Demain, l’écolonucléarisme

Avant Fukushima, le nucléaire était en passe devenir une véritable épine dans le pied des écologistes, les vouant à la contradiction interne et à la ridiculisation externe. Quarante ans après les rassemblements abolitionnistes de Fessenheim, du Bugey et de Golfech, les nouveaux écolos étaient en train de découvrir, avec des yeux ronds, que les risques d’accidents industriels dans les centrales nucléaires n’étaient pas plus élevés que les autres risques de bugs du système industriel global, et que finalement la catastrophe de Tchernobyl n’était pas forcément plus inacceptable que celles de Bhopal, de Seveso, ou d’AZF. Ils étaient dès alors enclins à commencer de calculer que les coups de grisou quotidiens dans les mines de charbon chinoises témoignaient du caractère statistiquement plus meurtrier de l’extraction du charbon par rapport à la fabrication d’électricité dans les centrales atomiques. Et, pour finir, ils venaient tout juste de se rendre compte que l’énergie nucléaire n’étant pas émettrice de gaz à effet de serre, se replaçait du coup en tête des énergies recevables du point de vue de l’épouvantail CO2, lui même devenu ennemi écologique n°1 depuis quelques années au point d’éclipser toutes les autres menaces environnementales.

Définitivement acquis au dogme envahissant du lobby réchauffiste mondial, les écologistes, tout leaders, militants et sympathisants confondus, étaient en voie d’abandonner totalement leur traditionnelle hystérie anti-nucléaire, à tel enseigne que l’ex-future candidate d’ Europe Ecologie, Eva Joly, ne parlait plus, à cette époque, de sortir du nucléaire et avait inscrit à son pré-programme la mesure suivante : «on conserve les centrales actuelles, et on verra plus tard si on en construit d’autres ou pas». C’était à la fois comique et lamentable, mais cela avait au moins le mérite d’être clair et honnête. Candidate gadget fabriquée par Dany le Rouge pour contrer Nicolas Hulot, elle jouait le nucléaire profil bas face au chouchou des foules, mais lui-même instrument médiatique d’activistes plus instruits, dont Jean Marc Jancovici, chantre technocrate de l’écologie atomique.

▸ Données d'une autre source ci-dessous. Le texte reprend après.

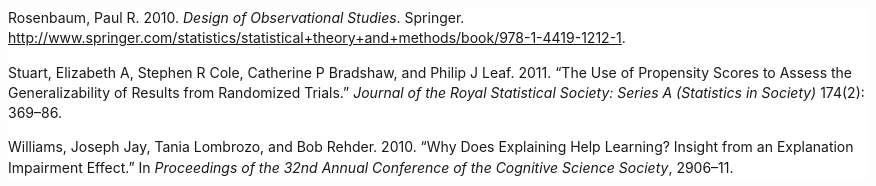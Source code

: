 Rosenbaum, Paul R. 2010. *Design of Observational Studies*. Springer.
<http://www.springer.com/statistics/statistical+theory+and+methods/book/978-1-4419-1212-1>.

Stuart, Elizabeth A, Stephen R Cole, Catherine P Bradshaw, and Philip J
Leaf. 2011. “The Use of Propensity Scores to Assess the Generalizability
of Results from Randomized Trials.” *Journal of the Royal Statistical
Society: Series A (Statistics in Society)* 174(2): 369–86.

Williams, Joseph Jay, Tania Lombrozo, and Bob Rehder. 2010. “Why Does
Explaining Help Learning? Insight from an Explanation Impairment
Effect.” In *Proceedings of the 32nd Annual Conference of the Cognitive
Science Society*, 2906–11.

[^1]: [*This
    website*](http://plato.stanford.edu/entries/scientific-explanation/)
    seems useful as a starting place to think about explanation. See
    also (cites).

[^2]: Here following Gaines and Kuklinski (2011) on their discussion of
    the differences in causal effects on people who would choose to be
    exposed to a treatment versus the people forced to be exposed in
    standard experimental protocols.

[^3]: Add a Note about Gaines and Kuklinski (2011) on experiments with
    self-selection.

[^4]: Note all of the problems that attend this notion; perhaps note the
    white swan argument.) Each time the original result is found again,
    the more inclined we will be to assume that the initial finding
    travels beyond the initial study.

Mais la partie semblait perdue d’avance pour Bendit, qui se contrefichait et se contrefiche toujours du nucléaire ou pas, mais tenait à préserver son leadership politique d’autant que l’approximative Duflot faisait les yeux doux au gendre idéal. Heureusement vint Fukushima pour sauver sur le fil un combat mal parti pour l’ex-anarchiste du 22 mars. En effet, Malgré sa conversion au jeu de la girouette, tous les efforts de revirement de Monsieur Hulot furent plombés un à un par l’intransigeance de ses véritables commanditaires neutrodépendants. Le plus éminents d’entre eux, toujours le même polytechnicien JM Jancovici, écrivait froidement dans un article intitulé « La main invisible de la radioactivité » publié dans Le Figaro du 3 avril 2011, c’est-à-dire moins d’un mois après la catastrophe japonaise : « …les accidents dans les mines de charbon font plus de 5000 morts par an, rendant la production électrique à base de charbon considérablement plus meurtrière que celle issue de l’atome, même en tenant compte des accidents comme Tchernobyl…. Le tabac et les voitures, tous deux en vente libre, tuent chaque année dans le monde l’équivalent d’une grande ville ou d’une région française…. Manger trop gras et trop sucré tue prématurément des centaines de milliers d’américains tous les ans, et même rester chez soi est dangereux : environ 10.000 décès par an sont dus aux accidents domestiques dans notre pays…. Une hôtesse de l’air qui prend 200 vols long courrier par an approchera aussi de la dose maximale admise pour les travailleurs du nucléaire, et une personne qui passe un scanner corps entier peut largement la dépasser …… L’absence d’élément inflammable dans le cœur des réacteurs concernés (contrairement à Tchernobyl), et l’évacuation précoce des populations (contrairement à Tchernobyl), rendent peu probable que Fukushima change significativement le bilan humain – bien assez lourd comme cela – du tsunami, même si la situation empire encore sur le site. En quoi cela serait-il indécent d’en prendre acte ? »..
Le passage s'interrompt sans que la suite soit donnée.